Recently, swept-source OCT (SS-OCT) has been used, as it can overcome the shortcomings of EDI. As SS-OCT is supposed to be able to reduce the poor images due to poor fixation, this means that a highly-detailed scan can be obtained even in the children with unstable fixation. Moreover, the use of the long central wavelength of 1,050 nm enables simultaneous visualization of the retina and the choroid. In addition, the use of the built-in automatic analysis software makes it possible to perform a map analysis of the choroidal thickness. However, to the best of our knowledge, there have been no reports that have used SS-OCT to investigate the retinal and choroidal thicknesses in amblyopia. Thus, the purpose of the current study was to use SS-OCT to evaluate the macular retinal and choroidal thickness in unilateral amblyopia due to anisometropia or strabismus.

Methods

This study adhered to the tenets of the Declaration of Helsinki and was approved by the Institutional Review Board committee of Kawasaki Medical School. This study was designed as an observational case series and conducted from April 2013 until June 2016 in the Department of Ophthalmology at Kawasaki Medical School Hospital. Verbal informed consent for the examinations was obtained from each patient or one of the parents of each patient.

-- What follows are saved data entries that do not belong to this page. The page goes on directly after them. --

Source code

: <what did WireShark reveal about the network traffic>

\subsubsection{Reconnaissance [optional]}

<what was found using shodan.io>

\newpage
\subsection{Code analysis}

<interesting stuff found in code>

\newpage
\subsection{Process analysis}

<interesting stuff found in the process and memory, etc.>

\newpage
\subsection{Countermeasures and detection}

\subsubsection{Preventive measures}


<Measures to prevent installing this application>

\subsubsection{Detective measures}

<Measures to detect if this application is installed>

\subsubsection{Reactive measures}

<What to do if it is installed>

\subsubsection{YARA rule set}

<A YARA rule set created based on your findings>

All of the enrolled patients were diagnosed with unilateral amblyopia and underwent SS-OCT examination. Ophthalmologic examinations performed in all patients included best-corrected visual acuity (BCVA), intraocular pressure, cycloplegic refraction, axial length (AL), cover and cover–uncover test, extraocular movements, slit-lamp, and funduscopy. The refraction was measured by the Auto Ref / Kerato / Tonometer RKT-7700 (NIDEK Co., Ltd., Gamagori, Japan). The AL was measured by an IOL Master device (Carl Zeiss Meditec AG, Jena, Germany).

Unilateral amblyopia was defined as a condition where the decimal BCVAs were less than 0.8 in the amblyopic eye due to anisometropia or strabismus and more than 1.0 in the fellow eye. For the statistical analysis, the decimal BCVA was transformed into a logarithm of the minimum angle of resolution (logMAR) unit. Anisometropia was defined as an interocular difference in refraction (spherical equivalent) of more than 2.0 diopters (D). Patients with strabismic amblyopia had manifest strabismus on the cover test and a spherical equivalent interocular difference in refraction of less than 2.0 D. The presence or absence of a history of amblyopia treatment was not considered. Patients with ocular disorders, a history of intraocular surgery, systemic disease that may have had an influence on the retinal or choroidal thickness, and children who did not sufficiently cooperate for the OCT examination were excluded from the study.

This study also enrolled 24 right eyes of 24 age-matched normal controls. The children in the control group had a decimal BCVA that was greater than 1.0, and did not have anisometropia, manifest strabismus, ocular disorders in either eye, or systemic disease that may have had an influence on the retinal or choroidal thickness.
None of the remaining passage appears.